Supplied entries START
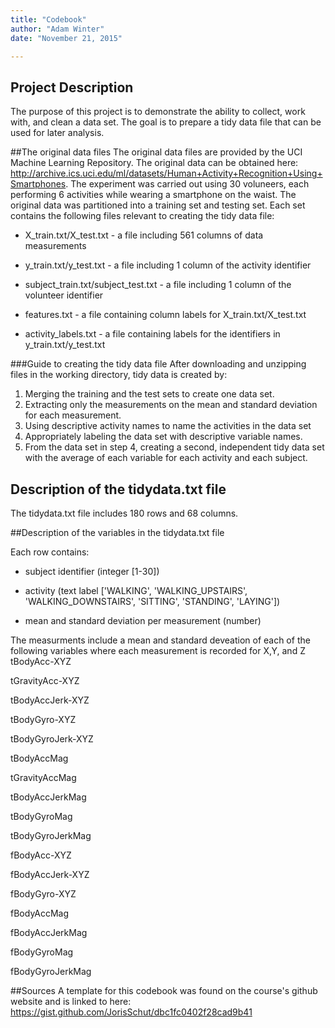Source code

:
 ```yaml
---
title: "Codebook"
author: "Adam Winter"
date: "November 21, 2015"

---
```


## Project Description
The purpose of this project is to demonstrate the ability to collect, work with, and clean a data set.  The goal is to prepare a tidy data file that can be used for later analysis.  

##The original data files
The original data files are provided by the UCI Machine Learning Repository.  The original data can be obtained here: http://archive.ics.uci.edu/ml/datasets/Human+Activity+Recognition+Using+Smartphones.  The experiment was carried out using 30 voluneers, each performing 6 activities while wearing a smartphone on the waist.  The original data was partitioned into a training set and testing set.  Each set contains the following files relevant to creating the tidy data file:

  * X_train.txt/X_test.txt - a file including 561 columns of data measurements

  * y_train.txt/y_test.txt - a file including 1 column of the activity identifier

  * subject_train.txt/subject_test.txt - a file including 1 column of the volunteer identifier

  * features.txt - a file containing column labels for X_train.txt/X_test.txt

  * activity_labels.txt - a file containing labels for the identifiers in y_train.txt/y_test.txt


###Guide to creating the tidy data file
After downloading and unzipping files in the working directory, tidy data is created by:

1. Merging the training and the test sets to create one data set.
1. Extracting only the measurements on the mean and standard deviation for each measurement. 
1. Using descriptive activity names to name the activities in the data set
1. Appropriately labeling the data set with descriptive variable names. 
1. From the data set in step 4, creating a second, independent tidy data set with the average of each variable for each activity and each subject.

## Description of the tidydata.txt file
The tidydata.txt file includes 180 rows and 68 columns.

##Description of the variables in the tidydata.txt file

Each row contains:

  * subject identifier (integer [1-30])

  * activity (text label ['WALKING', 'WALKING_UPSTAIRS', 'WALKING_DOWNSTAIRS', 'SITTING', 'STANDING', 'LAYING'])

  * mean and standard deviation per measurement (number)


The measurments include a mean and standard deveation of each of the following variables where each measurement is recorded for X,Y, and Z
tBodyAcc-XYZ

tGravityAcc-XYZ

tBodyAccJerk-XYZ

tBodyGyro-XYZ

tBodyGyroJerk-XYZ

tBodyAccMag

tGravityAccMag

tBodyAccJerkMag

tBodyGyroMag

tBodyGyroJerkMag

fBodyAcc-XYZ

fBodyAccJerk-XYZ

fBodyGyro-XYZ

fBodyAccMag

fBodyAccJerkMag

fBodyGyroMag

fBodyGyroJerkMag


##Sources
A template for this codebook was found on the course's github website and is linked to here:
https://gist.github.com/JorisSchut/dbc1fc0402f28cad9b41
Supplied entries END
*Exercise description*: Using the entries above, output exactly the lines between the line holding "After downloading and" and the line holding "1. Extracting only", end lines included, and nothing more.

*Result of this exercise*:
After downloading and unzipping files in the working directory, tidy data is created by:

1. Merging the training and the test sets to create one data set.
1. Extracting only the measurements on the mean and standard deviation for each measurement. 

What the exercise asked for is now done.